> **ACTIVITY**:
Report each line from the data below that holds the word "updated".

PROVIDED DATA section start

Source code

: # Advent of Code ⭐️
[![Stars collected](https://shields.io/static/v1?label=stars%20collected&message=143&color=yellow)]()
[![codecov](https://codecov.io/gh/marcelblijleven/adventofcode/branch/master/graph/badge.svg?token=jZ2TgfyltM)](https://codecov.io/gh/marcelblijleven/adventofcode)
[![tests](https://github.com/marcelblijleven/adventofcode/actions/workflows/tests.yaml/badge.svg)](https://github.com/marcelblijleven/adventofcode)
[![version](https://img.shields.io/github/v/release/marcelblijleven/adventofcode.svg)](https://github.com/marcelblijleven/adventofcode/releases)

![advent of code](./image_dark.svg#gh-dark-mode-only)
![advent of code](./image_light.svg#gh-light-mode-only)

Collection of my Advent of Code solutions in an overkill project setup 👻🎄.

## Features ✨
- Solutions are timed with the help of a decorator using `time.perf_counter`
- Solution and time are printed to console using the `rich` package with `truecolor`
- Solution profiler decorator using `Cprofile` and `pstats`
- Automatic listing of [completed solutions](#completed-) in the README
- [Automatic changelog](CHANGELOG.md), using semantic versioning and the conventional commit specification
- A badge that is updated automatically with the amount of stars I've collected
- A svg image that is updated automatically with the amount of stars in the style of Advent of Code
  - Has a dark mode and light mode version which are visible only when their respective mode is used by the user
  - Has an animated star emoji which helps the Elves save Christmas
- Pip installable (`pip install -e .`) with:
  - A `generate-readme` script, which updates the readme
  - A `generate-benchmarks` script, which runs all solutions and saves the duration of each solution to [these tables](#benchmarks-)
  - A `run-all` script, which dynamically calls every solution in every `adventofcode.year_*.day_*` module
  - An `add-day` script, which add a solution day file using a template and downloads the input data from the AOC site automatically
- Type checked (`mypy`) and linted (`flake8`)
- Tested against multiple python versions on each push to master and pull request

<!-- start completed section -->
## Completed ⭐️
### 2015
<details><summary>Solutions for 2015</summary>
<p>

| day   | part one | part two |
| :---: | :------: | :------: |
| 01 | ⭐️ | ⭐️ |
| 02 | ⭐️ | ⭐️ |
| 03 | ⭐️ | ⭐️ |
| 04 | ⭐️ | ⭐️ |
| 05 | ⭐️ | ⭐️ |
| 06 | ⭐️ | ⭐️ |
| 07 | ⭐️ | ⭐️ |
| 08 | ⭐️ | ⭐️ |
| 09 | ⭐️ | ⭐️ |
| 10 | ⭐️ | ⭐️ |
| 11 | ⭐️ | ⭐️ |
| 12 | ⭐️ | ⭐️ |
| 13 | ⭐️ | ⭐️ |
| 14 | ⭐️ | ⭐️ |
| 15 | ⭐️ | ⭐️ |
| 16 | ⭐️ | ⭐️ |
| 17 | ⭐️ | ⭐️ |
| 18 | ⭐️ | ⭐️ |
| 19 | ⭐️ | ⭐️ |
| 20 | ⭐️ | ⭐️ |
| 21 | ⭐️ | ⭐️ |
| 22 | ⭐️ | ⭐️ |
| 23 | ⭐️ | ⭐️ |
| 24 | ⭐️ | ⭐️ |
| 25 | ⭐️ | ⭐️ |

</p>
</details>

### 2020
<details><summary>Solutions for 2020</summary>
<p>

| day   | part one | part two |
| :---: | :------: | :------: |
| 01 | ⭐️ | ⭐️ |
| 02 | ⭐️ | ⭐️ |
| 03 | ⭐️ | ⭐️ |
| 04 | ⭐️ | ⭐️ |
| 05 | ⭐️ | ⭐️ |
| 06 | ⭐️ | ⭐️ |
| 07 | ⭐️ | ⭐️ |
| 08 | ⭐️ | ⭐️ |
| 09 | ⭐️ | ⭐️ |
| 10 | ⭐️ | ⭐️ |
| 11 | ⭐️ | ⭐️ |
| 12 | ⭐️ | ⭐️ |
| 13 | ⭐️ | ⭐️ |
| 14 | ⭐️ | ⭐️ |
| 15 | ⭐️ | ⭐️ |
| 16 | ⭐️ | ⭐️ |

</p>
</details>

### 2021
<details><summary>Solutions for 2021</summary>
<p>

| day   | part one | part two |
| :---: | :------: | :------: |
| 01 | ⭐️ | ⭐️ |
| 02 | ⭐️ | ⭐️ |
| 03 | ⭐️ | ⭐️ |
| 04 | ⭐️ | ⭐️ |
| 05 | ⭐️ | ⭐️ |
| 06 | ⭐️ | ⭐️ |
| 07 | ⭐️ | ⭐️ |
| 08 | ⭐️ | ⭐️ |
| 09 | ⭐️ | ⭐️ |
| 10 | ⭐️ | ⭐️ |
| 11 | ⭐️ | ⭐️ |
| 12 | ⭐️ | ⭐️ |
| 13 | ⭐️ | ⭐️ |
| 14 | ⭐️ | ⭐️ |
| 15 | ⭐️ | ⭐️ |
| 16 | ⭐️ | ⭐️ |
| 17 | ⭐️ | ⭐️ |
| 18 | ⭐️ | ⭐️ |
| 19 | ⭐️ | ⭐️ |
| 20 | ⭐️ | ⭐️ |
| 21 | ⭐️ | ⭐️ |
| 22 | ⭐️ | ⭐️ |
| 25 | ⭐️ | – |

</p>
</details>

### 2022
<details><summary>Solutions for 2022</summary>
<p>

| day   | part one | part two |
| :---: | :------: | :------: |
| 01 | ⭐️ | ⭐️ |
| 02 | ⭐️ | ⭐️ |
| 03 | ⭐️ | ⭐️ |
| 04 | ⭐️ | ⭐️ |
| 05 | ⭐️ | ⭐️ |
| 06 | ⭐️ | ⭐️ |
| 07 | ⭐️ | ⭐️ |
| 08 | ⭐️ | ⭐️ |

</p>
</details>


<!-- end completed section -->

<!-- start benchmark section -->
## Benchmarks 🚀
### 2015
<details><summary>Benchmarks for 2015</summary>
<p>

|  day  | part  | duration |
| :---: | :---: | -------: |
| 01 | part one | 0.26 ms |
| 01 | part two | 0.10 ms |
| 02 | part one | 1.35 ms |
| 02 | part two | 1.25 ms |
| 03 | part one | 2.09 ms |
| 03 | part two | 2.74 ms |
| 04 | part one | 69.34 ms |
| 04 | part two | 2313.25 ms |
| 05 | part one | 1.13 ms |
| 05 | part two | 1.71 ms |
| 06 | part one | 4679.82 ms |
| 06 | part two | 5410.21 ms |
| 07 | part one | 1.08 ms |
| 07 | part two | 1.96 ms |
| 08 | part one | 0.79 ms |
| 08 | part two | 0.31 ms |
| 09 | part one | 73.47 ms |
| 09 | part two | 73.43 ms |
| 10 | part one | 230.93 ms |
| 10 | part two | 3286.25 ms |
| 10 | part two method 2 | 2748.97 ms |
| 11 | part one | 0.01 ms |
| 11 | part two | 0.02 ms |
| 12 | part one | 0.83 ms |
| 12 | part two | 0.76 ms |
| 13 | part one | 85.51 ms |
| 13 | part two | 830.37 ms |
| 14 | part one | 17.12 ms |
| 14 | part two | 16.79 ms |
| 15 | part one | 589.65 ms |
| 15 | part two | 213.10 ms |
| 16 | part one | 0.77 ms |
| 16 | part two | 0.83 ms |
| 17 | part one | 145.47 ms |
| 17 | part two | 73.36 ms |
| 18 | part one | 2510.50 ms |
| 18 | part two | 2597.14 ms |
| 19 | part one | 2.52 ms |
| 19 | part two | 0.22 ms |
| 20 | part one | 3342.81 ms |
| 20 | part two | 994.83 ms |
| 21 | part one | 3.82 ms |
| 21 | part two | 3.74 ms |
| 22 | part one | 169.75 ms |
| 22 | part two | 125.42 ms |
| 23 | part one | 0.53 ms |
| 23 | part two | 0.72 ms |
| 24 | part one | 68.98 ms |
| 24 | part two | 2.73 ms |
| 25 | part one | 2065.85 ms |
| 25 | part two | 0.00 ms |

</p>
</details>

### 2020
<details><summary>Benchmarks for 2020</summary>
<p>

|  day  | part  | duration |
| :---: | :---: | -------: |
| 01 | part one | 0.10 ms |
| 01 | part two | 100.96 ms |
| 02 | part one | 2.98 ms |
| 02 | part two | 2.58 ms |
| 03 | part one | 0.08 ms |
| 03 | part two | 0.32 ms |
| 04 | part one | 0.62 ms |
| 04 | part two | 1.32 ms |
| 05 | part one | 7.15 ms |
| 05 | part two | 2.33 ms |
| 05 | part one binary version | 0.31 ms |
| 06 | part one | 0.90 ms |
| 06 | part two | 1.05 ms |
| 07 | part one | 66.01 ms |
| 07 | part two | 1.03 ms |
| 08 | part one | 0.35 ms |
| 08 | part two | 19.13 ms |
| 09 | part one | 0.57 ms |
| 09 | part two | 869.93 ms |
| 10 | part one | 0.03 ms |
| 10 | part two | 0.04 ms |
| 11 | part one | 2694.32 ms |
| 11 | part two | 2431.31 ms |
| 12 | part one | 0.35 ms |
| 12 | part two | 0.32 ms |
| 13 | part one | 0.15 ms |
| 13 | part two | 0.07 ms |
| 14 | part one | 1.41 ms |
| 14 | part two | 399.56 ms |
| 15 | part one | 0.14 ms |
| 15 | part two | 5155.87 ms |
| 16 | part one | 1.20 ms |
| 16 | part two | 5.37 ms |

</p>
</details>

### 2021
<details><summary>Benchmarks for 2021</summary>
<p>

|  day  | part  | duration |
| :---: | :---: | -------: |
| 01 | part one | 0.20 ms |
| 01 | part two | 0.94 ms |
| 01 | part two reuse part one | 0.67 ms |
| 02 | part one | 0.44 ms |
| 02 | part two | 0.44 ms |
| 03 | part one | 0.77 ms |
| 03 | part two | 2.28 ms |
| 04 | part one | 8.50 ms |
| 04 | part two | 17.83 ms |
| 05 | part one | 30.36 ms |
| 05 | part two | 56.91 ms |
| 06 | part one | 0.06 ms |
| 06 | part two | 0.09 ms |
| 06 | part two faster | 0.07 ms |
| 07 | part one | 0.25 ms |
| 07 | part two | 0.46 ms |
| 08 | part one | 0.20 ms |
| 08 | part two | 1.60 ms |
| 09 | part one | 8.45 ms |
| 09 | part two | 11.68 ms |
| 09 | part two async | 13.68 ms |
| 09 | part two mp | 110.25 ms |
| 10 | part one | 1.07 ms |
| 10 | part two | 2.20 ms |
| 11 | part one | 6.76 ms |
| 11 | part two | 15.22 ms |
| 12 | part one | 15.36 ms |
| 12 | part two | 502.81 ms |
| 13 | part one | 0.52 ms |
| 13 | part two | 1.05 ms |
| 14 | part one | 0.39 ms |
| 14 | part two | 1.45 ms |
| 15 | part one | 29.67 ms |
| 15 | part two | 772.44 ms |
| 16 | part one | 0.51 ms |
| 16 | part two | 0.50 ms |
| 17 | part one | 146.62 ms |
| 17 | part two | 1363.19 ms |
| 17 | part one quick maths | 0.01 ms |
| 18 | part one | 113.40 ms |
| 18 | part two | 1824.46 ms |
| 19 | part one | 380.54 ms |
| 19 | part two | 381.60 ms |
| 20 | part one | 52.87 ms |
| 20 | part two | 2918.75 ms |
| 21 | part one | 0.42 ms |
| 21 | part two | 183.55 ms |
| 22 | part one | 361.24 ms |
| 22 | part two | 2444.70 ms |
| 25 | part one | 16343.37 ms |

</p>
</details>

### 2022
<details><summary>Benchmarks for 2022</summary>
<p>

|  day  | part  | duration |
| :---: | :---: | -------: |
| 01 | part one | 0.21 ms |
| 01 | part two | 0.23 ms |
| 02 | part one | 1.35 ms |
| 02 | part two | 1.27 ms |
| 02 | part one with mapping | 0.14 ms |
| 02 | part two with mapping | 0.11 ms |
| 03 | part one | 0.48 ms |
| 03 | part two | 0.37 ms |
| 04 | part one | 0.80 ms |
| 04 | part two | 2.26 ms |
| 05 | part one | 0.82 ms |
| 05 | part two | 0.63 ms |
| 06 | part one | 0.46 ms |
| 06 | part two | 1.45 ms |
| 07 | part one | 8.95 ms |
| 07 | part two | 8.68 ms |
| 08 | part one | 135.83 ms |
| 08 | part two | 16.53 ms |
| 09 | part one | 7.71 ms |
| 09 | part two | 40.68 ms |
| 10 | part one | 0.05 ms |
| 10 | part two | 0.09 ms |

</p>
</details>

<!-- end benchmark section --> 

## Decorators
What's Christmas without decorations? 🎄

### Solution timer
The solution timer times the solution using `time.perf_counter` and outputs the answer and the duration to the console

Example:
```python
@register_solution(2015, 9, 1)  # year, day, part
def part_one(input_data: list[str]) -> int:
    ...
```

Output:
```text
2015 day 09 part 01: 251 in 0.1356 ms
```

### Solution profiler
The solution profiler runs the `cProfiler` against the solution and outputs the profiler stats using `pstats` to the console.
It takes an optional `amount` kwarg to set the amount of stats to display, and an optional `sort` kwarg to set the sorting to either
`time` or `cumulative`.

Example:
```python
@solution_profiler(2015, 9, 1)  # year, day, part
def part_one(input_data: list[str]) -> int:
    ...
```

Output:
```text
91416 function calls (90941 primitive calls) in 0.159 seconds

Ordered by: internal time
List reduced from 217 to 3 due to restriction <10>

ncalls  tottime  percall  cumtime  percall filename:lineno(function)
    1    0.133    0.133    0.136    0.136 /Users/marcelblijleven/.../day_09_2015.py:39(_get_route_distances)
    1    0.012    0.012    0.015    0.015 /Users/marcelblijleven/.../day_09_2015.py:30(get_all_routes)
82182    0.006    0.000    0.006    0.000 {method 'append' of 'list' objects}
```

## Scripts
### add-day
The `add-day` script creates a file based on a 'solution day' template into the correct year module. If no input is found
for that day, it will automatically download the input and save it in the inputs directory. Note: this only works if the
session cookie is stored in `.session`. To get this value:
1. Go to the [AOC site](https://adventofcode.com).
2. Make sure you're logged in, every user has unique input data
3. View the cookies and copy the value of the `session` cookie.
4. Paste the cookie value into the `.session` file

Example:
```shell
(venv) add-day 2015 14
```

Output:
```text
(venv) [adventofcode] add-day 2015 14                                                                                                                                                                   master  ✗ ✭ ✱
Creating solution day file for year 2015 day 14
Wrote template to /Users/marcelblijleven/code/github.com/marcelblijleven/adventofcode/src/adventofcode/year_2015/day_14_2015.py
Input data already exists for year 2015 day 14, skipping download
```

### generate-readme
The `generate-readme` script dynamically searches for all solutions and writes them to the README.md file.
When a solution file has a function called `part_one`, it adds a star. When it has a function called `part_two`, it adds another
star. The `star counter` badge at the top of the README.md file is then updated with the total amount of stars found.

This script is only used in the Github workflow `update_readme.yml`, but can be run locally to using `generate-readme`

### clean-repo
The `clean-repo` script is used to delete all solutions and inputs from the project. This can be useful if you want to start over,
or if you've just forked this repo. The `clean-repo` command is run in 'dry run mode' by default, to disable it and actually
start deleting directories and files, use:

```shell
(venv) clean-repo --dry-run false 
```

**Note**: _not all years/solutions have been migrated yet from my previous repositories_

PROVIDED DATA section end

> **ANSWER TO THIS EXERCISE**:
- A badge that is updated automatically with the amount of stars I've collected
- A svg image that is updated automatically with the amount of stars in the style of Advent of Code
star. The `star counter` badge at the top of the README.md file is then updated with the total amount of stars found.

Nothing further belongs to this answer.